I hung up the phone feeling like my body was vibrating. Does she want to pay for my flight to New York? Can I even let her do that? *Should* I even let her do that.

I replayed the conversation over and over again in my head, trying to make sense of it. She sounded assertive, even more so than in the bar. I couldn’t decide if I was comfortable with it. Then the thought occurred to me that maybe the feelings I had when I spoke with her; the rush, the breathlessness and the wanting, were because I wasn’t comfortable.

That evening I found myself sending her a photocopy of my passport. I watched the email sit in my outbox and wondered what the fuck I was doing. Giving a stranger a copy of my identity. Agreeing to let her pay hundreds of dollars to meet her…Where? And for how long? And for what purpose?

If only I knew then what else would be hers soon, a photocopy of a passport would seem so trivial in the big picture.

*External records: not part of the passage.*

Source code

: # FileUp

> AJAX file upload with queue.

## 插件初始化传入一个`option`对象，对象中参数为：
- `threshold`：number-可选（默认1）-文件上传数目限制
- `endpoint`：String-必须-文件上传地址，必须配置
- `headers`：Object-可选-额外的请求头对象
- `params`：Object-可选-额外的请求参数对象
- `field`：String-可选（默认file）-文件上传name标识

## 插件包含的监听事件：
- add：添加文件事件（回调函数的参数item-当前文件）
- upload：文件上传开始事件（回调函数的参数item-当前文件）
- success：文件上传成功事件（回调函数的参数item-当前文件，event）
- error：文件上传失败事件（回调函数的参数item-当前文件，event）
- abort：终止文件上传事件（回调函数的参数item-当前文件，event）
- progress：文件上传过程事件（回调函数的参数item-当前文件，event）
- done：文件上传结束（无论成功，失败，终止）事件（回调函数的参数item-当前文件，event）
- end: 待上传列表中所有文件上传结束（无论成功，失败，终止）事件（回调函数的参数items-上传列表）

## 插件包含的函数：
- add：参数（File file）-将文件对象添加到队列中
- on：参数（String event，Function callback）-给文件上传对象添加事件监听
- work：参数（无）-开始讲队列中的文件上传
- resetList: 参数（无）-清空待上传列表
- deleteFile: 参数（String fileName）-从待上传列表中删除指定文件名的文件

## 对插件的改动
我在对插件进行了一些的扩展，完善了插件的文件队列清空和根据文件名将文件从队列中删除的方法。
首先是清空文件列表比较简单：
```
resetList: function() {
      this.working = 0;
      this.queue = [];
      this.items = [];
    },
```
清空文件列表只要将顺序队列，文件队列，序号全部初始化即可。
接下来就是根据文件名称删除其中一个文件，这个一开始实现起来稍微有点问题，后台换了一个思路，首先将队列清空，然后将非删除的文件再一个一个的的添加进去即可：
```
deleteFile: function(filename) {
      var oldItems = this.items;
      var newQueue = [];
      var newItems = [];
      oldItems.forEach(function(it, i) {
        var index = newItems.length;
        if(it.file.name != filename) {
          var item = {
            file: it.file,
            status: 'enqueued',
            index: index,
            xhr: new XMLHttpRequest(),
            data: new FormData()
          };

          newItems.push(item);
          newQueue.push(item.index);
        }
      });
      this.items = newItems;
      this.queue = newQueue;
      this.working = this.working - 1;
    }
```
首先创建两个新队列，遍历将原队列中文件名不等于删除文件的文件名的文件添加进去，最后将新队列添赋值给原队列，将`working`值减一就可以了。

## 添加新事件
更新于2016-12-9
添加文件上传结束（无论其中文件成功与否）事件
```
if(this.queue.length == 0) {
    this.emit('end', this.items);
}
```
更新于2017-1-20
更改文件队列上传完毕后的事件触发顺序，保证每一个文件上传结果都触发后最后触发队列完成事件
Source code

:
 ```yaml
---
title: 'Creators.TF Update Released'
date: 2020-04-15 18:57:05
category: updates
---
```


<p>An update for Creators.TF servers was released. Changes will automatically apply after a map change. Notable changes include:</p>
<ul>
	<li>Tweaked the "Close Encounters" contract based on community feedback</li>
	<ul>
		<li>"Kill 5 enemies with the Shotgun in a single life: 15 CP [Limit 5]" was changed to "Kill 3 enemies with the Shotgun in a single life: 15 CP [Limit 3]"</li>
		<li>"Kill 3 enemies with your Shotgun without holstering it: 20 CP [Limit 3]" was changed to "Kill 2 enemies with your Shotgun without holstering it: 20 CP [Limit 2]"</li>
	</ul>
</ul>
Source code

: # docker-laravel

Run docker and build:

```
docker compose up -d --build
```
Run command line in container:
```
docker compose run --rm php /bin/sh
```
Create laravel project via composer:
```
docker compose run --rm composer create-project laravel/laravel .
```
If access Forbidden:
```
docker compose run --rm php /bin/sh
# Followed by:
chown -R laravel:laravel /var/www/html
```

Sure enough, within the hour I had a ticket waiting in my inbox.

For the next few days I was almost absent from my family, too caught up in Clarissa and the questions she seemed to endlessly plant in me. Why me? What did I do that was so special in that bar? Was this some kind of joke? I wondered if I’d get an answer at the dinner. I wondered if I’d ever get an answer.

* * * *

It wasn’t until I was on my flight and in the air that the thought occurred to me: If I land at 7:30, how will I make it to a dinner reservation downtown at 8? I chewed on that thought as I weaved my way off the jetway and though the terminal. I opened Uber on my phone, ready to press order on a ride I could hardly afford when I spotted a man in a suit holding a sign with my last name on it.

I reflected on the last week or so on the short ride to Manhattan. Nothing felt like it was happening on normal terms. Everything felt so outside of my control and outside of what I knew and was comfortable with.

I decided I needed to prepare myself. After all, both of my interactions with Clarissa so far had left me knocked off my feet and speechless. The car began to slow down as we approached the tollbooth for the tunnel.

“Sir I uh…” the driver began, “…the lady told me to give you this when we got here.” He held a box up over his white shoulder. It was wrapped in metallic grey and had black ribbon wrapped around it.

Each new development still came as surprise, however, the idea that nearly everything was to be a surprise was…not surprising.

“Oh, thanks,” I said as I took the package from him.

I must have sounded caught off guard because the driver chuckled awkwardly, “yeah heh-heh strange, I know, but I figured it’s like a birthday present. Is it?”

“No, it’s for…well, to be honest, I’m not sure what it’s for.”

As the driver paid the toll and began a nightmarish merging of 6 lanes into 2, I picked at the bow and tugged on the ends. The ribbon was wide and thick and wrapped very tightly around the box. The bow itself was knotted intricately and any attempt to pull it loose failed.